Originally Posted by Adobe Community Admin
Effective December 13, Adobe disabled the activation server for CS2 products and Acrobat 7 because of a technical glitch. These products were released over 7 years ago and do not run on many modern operating systems. But to ensure that any customers activating those old versions can continue to use their software, we issued a serial number directly to those customers. While this might be interpreted as Adobe giving away software for free, we did it to help our customers.
Adobe is playing a little spin game right now. We KNOW that CS2 runs fine on modern OSes. My father is happily using Photoshop CS2 on his Win8 machine. Runs beautifully. The only CS2 app with any real problems on Win 7/8 machines is Premiere. However, Adobe is now suggesting that all of these apps don't run on modern OSes to probably to deter from (more) people downloading something that they accidentally let slip.
Adobe simply won't (apparently) admit fault here or even try to put a positive spin on it. This could've been a major PR gain for Adobe, but it's looking more like an issue of plausible deniability. It's a Jedi mind trick. "This the not the app you're looking for. It won't run on your system. Move along." Anything, IMO, to keep from pushing Photoshop or their other apps into more competitive territory.

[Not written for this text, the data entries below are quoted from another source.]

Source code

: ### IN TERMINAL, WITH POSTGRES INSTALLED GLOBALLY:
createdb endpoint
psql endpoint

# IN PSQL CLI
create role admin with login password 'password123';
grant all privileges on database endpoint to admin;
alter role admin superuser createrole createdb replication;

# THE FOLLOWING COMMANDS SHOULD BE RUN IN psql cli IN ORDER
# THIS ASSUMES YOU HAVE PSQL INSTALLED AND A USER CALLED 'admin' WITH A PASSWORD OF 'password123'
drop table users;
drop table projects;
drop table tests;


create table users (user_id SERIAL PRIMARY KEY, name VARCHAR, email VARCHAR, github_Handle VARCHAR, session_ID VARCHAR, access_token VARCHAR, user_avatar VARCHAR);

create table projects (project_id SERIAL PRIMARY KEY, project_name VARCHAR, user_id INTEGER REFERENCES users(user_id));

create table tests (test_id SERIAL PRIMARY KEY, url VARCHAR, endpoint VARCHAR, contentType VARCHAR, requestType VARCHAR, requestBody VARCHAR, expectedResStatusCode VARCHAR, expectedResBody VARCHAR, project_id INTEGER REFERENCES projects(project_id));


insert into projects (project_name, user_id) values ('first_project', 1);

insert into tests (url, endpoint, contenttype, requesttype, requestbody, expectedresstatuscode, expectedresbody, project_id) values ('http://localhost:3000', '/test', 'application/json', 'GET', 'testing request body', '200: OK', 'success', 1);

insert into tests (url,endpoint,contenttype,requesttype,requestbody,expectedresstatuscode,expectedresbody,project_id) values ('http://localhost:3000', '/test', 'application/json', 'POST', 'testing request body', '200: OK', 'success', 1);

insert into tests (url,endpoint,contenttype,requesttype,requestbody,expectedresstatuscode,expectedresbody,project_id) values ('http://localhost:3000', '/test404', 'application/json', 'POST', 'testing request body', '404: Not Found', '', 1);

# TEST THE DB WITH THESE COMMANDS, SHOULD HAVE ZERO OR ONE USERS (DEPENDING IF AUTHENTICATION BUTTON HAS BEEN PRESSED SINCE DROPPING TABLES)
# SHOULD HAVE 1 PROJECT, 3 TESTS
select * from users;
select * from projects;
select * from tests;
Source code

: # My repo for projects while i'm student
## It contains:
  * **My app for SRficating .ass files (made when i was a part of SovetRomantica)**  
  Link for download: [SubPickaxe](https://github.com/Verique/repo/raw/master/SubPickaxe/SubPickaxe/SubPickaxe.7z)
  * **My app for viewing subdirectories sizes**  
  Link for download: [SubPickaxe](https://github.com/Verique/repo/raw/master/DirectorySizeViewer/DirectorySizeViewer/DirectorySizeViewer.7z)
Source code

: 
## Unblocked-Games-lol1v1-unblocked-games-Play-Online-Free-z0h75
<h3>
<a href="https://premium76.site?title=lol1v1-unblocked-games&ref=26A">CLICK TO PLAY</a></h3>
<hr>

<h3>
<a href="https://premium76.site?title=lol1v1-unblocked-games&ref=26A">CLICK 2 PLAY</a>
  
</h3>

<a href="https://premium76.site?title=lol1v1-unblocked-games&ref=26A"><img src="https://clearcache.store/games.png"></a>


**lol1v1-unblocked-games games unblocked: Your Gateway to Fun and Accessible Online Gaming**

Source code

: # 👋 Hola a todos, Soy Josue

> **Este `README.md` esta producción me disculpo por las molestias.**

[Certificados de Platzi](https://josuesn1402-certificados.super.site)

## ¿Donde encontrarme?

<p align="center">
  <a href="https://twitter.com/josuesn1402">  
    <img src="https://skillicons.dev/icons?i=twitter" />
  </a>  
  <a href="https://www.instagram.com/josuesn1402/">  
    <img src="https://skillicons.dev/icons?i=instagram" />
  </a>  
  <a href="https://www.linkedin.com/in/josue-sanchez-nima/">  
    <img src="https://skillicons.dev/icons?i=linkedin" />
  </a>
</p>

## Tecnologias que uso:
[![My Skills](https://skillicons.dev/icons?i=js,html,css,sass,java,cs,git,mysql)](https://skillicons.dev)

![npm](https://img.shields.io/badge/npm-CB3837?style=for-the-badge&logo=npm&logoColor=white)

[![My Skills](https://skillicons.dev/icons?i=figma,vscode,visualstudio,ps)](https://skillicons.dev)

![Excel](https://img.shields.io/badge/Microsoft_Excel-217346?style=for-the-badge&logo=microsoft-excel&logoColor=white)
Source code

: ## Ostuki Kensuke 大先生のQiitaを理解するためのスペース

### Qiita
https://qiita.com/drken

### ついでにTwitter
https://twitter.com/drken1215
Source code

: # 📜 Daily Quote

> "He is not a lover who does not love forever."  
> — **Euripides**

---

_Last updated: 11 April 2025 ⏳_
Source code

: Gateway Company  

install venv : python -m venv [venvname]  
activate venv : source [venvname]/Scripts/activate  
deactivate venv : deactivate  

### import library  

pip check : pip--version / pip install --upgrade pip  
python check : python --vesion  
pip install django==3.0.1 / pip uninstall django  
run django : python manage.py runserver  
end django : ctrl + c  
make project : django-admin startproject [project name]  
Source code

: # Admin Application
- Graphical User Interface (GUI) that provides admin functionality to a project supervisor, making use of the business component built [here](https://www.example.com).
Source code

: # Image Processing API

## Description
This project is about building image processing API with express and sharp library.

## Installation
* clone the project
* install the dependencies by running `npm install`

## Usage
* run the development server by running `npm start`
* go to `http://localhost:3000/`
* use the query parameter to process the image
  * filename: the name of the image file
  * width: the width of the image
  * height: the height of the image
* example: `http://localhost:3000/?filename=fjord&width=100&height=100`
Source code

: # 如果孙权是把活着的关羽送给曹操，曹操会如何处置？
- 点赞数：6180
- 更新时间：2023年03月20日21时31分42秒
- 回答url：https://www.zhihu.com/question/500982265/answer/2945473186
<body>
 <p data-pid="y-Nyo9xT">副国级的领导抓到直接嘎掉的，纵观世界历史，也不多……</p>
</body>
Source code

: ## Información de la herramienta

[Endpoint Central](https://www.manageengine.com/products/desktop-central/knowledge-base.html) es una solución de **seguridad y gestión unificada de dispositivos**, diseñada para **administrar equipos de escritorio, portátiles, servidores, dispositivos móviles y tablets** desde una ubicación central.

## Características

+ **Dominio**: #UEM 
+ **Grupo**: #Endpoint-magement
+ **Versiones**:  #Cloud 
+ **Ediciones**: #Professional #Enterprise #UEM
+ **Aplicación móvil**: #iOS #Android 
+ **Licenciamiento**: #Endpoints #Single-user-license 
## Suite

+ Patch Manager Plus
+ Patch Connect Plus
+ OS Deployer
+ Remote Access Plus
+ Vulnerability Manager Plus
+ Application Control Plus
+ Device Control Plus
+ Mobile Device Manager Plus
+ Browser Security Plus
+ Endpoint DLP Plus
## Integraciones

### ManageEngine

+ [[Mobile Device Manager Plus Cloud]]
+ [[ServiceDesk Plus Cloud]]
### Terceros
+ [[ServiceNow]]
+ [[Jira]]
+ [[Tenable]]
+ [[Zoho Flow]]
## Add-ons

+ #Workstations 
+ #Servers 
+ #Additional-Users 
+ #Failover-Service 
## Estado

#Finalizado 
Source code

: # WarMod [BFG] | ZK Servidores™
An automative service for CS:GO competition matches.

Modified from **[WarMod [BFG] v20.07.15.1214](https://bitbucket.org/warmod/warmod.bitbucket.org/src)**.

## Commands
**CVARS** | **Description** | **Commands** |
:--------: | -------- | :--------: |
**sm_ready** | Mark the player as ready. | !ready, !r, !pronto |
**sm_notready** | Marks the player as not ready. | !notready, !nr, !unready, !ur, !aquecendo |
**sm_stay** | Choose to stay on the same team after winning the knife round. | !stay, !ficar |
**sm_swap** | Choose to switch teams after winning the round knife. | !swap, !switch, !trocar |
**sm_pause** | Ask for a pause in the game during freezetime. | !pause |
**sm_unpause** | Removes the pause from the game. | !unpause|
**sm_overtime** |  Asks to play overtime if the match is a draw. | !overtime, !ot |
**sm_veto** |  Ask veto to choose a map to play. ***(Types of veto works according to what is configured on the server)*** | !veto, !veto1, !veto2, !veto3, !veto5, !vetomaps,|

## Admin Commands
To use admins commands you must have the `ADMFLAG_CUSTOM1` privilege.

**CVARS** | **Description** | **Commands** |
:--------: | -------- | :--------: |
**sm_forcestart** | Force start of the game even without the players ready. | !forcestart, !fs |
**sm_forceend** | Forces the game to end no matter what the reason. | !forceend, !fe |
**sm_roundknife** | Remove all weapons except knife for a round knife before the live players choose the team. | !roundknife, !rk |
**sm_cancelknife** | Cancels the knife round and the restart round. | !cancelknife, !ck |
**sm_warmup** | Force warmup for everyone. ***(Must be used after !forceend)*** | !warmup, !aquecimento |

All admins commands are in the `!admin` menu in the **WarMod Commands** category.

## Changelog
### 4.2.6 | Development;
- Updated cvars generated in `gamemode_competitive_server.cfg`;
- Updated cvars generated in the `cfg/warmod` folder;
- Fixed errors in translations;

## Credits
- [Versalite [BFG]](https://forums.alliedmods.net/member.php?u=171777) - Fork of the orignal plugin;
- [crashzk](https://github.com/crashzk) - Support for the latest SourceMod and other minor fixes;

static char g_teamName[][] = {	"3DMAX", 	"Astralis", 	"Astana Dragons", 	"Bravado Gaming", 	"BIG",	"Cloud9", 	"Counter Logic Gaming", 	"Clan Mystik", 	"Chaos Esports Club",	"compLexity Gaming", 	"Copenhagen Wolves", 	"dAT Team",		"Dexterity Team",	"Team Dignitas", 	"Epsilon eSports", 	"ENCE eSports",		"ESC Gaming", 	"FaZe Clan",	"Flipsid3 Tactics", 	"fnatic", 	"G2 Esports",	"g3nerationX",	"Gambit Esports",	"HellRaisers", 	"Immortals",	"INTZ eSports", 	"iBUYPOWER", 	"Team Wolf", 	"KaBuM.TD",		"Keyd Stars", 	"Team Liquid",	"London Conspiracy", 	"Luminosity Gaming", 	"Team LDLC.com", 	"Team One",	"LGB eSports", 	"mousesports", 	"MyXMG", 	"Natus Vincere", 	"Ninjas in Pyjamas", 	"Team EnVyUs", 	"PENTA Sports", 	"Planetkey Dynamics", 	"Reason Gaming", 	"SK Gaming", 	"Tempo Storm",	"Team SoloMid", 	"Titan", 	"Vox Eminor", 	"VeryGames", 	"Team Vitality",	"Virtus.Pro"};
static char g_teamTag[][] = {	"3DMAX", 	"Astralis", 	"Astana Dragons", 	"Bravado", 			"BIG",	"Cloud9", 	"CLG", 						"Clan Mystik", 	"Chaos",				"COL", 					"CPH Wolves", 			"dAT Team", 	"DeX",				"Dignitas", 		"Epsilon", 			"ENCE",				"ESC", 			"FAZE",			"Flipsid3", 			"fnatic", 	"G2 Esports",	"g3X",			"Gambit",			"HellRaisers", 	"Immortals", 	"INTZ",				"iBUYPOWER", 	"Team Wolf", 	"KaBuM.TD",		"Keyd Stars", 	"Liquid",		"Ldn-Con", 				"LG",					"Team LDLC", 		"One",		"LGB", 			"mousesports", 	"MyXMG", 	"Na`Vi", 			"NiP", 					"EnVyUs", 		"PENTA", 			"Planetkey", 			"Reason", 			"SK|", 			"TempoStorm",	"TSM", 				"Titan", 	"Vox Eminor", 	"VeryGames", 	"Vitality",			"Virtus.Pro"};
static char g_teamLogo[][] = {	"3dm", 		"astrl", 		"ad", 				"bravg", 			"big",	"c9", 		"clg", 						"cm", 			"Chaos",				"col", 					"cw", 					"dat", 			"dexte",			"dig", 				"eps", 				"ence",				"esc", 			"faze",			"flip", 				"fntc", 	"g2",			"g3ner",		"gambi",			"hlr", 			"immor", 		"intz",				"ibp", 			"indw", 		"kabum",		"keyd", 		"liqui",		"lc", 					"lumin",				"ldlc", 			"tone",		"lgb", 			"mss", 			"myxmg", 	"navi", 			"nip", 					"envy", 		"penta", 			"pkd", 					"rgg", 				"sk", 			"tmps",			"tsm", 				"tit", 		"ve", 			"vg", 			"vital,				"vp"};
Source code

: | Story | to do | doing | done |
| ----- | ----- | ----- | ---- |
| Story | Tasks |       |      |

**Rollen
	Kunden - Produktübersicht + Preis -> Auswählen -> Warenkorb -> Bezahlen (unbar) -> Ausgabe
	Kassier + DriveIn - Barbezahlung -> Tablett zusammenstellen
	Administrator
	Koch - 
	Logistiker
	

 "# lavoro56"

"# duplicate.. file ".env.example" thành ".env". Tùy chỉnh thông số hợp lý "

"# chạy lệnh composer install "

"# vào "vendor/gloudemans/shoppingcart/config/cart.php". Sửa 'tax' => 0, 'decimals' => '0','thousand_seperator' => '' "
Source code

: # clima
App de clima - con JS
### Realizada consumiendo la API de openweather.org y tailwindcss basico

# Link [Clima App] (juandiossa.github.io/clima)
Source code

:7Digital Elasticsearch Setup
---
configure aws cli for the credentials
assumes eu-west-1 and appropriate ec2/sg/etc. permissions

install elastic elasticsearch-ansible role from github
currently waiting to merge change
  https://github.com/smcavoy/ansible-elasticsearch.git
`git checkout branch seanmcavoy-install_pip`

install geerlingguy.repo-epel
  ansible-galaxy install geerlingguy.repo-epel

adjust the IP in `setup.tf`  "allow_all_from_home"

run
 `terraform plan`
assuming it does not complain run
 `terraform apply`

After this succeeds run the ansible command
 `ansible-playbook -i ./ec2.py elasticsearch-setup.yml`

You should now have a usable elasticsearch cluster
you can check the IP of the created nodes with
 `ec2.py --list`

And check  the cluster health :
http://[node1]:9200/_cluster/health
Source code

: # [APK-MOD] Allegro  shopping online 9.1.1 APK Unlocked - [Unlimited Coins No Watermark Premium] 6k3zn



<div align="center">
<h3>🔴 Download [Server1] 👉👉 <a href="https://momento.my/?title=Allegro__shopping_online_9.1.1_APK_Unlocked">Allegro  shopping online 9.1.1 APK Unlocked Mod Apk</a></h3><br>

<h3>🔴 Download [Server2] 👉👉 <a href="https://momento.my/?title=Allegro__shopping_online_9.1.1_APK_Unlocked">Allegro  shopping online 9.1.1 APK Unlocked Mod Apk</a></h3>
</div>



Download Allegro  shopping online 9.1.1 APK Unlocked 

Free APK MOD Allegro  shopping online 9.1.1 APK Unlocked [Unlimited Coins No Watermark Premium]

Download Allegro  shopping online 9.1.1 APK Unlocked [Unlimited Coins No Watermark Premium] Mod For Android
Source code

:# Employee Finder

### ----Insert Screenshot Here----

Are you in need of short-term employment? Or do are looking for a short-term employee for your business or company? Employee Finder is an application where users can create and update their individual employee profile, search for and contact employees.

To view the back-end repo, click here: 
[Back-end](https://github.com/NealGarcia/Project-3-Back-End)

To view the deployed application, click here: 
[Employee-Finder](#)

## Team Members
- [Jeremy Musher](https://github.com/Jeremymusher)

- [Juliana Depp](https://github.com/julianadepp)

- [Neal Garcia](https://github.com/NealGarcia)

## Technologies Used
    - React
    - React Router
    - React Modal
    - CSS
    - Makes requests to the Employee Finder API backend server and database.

ATM, their products are looking more like EA games, mostly cosmetic when it comes to updates. They could be pushing Photoshop into bold, new territory and get it to do what apps like Mari do so well, but they're happier with incremental updates that add one or two big features each release. By being the de facto standard, they've got people where they want them. I mean, really, what are your alternatives? Photoshop has become synonymous with image editing and they know it. That's why they can keep it moving along at a casual pace.
Anyway, that's my $0.02. Wish their response to the incident was a little less corporate. This could've been an exciting move for Adobe.